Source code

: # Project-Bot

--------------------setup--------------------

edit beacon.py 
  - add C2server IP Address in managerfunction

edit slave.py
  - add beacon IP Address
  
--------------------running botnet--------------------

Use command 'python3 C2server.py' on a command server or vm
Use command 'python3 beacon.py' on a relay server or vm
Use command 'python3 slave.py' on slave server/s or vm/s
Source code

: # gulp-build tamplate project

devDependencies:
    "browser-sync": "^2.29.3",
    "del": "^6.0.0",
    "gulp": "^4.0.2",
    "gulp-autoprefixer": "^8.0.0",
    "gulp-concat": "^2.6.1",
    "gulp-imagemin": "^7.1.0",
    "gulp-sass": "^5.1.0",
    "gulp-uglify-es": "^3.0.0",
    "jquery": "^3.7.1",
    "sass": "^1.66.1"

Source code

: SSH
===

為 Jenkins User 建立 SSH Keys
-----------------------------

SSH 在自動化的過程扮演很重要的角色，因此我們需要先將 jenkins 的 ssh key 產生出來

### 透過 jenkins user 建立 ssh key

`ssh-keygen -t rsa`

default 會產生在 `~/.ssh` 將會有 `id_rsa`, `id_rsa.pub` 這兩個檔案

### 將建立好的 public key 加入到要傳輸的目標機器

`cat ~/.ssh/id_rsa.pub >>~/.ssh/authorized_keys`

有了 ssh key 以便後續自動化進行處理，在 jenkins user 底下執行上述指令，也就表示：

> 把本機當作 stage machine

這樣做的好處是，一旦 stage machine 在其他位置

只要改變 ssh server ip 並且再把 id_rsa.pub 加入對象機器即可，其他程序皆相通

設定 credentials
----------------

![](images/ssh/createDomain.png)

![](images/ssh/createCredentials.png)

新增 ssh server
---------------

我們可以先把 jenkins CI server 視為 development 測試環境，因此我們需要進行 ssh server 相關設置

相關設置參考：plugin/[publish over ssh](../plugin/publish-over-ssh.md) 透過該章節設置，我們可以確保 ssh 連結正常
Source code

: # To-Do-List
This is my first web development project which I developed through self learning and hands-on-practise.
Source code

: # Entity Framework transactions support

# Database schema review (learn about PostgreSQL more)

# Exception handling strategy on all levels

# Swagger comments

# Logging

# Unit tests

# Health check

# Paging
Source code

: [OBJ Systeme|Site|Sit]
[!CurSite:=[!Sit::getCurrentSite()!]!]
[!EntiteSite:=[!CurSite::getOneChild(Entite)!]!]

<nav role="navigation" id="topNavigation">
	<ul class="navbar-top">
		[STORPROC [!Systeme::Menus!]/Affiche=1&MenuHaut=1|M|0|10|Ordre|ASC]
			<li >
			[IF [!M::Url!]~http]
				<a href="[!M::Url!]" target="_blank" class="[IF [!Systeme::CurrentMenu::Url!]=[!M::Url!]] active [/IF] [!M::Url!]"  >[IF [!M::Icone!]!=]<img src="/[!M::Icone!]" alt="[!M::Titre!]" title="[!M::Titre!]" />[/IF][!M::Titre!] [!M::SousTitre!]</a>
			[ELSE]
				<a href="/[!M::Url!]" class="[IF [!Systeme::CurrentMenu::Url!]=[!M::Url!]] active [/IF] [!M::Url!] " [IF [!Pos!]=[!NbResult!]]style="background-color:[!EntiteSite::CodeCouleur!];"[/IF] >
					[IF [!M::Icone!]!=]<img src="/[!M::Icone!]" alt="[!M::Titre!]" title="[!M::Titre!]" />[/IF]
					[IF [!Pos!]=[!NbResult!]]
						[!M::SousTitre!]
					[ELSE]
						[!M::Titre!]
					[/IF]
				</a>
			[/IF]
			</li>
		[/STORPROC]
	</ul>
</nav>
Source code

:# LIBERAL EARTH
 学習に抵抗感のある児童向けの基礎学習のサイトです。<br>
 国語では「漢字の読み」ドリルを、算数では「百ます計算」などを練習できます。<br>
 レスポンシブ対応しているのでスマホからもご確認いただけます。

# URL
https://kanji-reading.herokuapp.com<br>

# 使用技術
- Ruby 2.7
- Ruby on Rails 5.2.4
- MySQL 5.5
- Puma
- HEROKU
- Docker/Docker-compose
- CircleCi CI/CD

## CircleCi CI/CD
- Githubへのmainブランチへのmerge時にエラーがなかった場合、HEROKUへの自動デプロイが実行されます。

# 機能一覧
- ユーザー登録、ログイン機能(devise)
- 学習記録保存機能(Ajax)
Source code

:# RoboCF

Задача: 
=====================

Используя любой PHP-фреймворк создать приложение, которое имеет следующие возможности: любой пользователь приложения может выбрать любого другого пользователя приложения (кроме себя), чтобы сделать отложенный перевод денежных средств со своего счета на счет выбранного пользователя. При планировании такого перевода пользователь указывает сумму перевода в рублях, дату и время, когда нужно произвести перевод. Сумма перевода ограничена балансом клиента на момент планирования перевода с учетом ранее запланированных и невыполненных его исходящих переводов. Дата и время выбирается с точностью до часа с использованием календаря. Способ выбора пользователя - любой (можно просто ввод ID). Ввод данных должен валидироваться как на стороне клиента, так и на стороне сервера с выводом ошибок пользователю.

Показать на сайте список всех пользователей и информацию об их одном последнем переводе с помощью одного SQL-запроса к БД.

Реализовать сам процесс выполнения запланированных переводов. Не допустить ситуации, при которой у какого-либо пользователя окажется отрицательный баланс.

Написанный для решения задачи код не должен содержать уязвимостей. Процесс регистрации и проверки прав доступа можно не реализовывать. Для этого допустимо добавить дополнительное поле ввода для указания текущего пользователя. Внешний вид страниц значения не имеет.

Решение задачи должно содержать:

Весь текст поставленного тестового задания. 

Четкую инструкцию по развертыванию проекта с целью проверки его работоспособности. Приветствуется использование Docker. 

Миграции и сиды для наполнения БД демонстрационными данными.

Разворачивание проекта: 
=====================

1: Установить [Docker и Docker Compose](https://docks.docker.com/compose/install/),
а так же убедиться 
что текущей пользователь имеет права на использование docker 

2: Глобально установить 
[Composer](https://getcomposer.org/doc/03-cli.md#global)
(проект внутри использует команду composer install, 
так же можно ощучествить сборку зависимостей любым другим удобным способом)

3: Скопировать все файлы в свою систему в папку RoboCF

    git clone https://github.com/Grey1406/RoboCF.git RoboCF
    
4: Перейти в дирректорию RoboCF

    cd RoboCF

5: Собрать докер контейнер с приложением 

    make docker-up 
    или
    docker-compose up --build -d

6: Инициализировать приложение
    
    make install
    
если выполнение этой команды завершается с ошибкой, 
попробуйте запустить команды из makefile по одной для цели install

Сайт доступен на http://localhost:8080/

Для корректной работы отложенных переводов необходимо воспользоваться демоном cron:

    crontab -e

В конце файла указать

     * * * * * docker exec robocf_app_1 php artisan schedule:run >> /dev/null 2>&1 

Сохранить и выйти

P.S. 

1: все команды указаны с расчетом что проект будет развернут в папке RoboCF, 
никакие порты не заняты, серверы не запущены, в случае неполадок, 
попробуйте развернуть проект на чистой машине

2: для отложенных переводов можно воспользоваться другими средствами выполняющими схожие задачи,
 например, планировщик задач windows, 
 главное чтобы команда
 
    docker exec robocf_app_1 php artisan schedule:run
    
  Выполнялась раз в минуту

Work instructions
Give back, exactly as written, the stretch from the line with "# Unit tests" through the line with "[IF [!M::Url!]~http]", and no other lines from the records above.

Reply to the task
# Unit tests

# Health check

# Paging
Source code

: [OBJ Systeme|Site|Sit]
[!CurSite:=[!Sit::getCurrentSite()!]!]
[!EntiteSite:=[!CurSite::getOneChild(Entite)!]!]

<nav role="navigation" id="topNavigation">
	<ul class="navbar-top">
		[STORPROC [!Systeme::Menus!]/Affiche=1&MenuHaut=1|M|0|10|Ordre|ASC]
			<li >
			[IF [!M::Url!]~http]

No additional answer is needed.